Category Archives: Humor

Tech Support Message

I don’t know the identity of the creative genius who came up with this. I got it from a friend. It’s just too good to not share.

Subject: Tech Support Message

Date: Tue, 14 Mar 2017 10:25:57 +0000 (UTC)

The young woman who submitted the tech support message below (about her relationship to her husband) presumably did it as a joke. Then she got a reply that was way too good to keep to herself. The tech support people’s love advice is hilarious and genius!

The query:

Dear Tech Support,

Last year I upgraded from Boyfriend 5.0 to Husband 1.0 and noticed a distinct slowdown in overall system performance, particularly in the flower and jewelry applications, which operated flawlessly under Boyfriend 5.0. In addition, Husband 1.0 uninstalled many other valuable programs, such as Romance 9.5 and Personal Attention 6.5, and then installed undesirable programs such as: NBA 5.0, NFL 3.0 and Golf Clubs 4.1.

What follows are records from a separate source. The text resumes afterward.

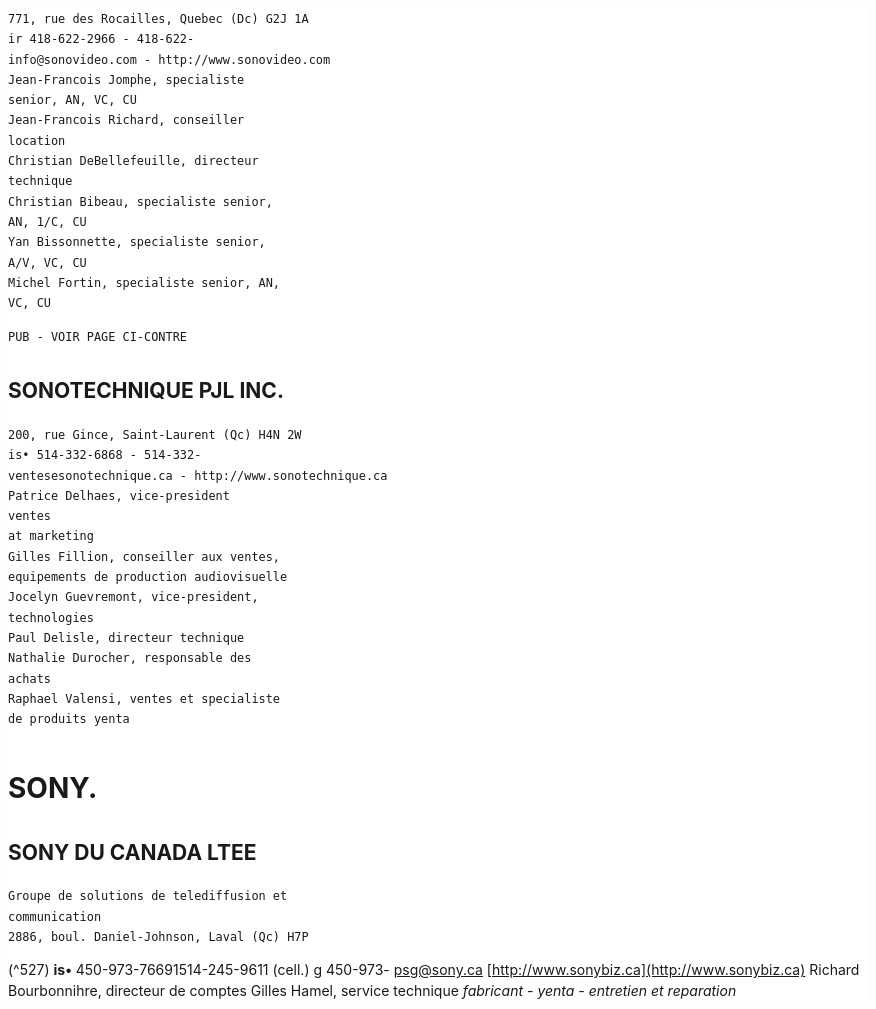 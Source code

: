
```
771, rue des Rocailles, Quebec (Dc) G2J 1A
ir 418-622-2966 - 418-622-
info@sonovideo.com - http://www.sonovideo.com
Jean-Francois Jomphe, specialiste
senior, AN, VC, CU
Jean-Francois Richard, conseiller
location
Christian DeBellefeuille, directeur
technique
Christian Bibeau, specialiste senior,
AN, 1/C, CU
Yan Bissonnette, specialiste senior,
A/V, VC, CU
Michel Fortin, specialiste senior, AN,
VC, CU
```
```
PUB - VOIR PAGE CI-CONTRE
```
## SONOTECHNIQUE PJL INC.

```
200, rue Gince, Saint-Laurent (Qc) H4N 2W
is• 514-332-6868 - 514-332-
ventesesonotechnique.ca - http://www.sonotechnique.ca
Patrice Delhaes, vice-president
ventes
at marketing
Gilles Fillion, conseiller aux ventes,
equipements de production audiovisuelle
Jocelyn Guevremont, vice-president,
technologies
Paul Delisle, directeur technique
Nathalie Durocher, responsable des
achats
Raphael Valensi, ventes et specialiste
de produits yenta
```
# SONY.

## SONY DU CANADA LTEE

```
Groupe de solutions de telediffusion et
communication
2886, boul. Daniel-Johnson, Laval (Qc) H7P
```
(^527) **is•** 450-973-76691514-245-9611 (cell.)
g 450-973-
psg@sony.ca
[http://www.sonybiz.ca](http://www.sonybiz.ca)
Richard Bourbonnihre, directeur de
comptes
Gilles Hamel, service technique
_fabricant - yenta - entretien et reparation_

Conversation 8.0 no longer runs, and House cleaning 2.6 simply crashes the system. Please note that I have tried running Nagging 5.3 to fix these problems, but to no avail.

What can I do?

Signed, Desperate

The response (that came weeks later out of the blue):

Dear Desperate,

First keep in mind, Boyfriend 5.0 is an Entertainment Package, while Husband 1.0 is an operating system. Please enter command: I thought you loved me.html and try to download Tears 6.2. Do not forget to install the Guilt 3.0 update. If that application works as designed, Husband 1.0 should then automatically run the applications Jewelry 2.0 and Flowers 3.5.

However, remember, overuse of the above application can cause Husband 1.0 to default to Grumpy Silence 2.5, Happy Hour 7.0, or Beer 6.1. Please note that Beer 6.1 is a very bad program that will download the Farting and Snoring Loudly Beta version.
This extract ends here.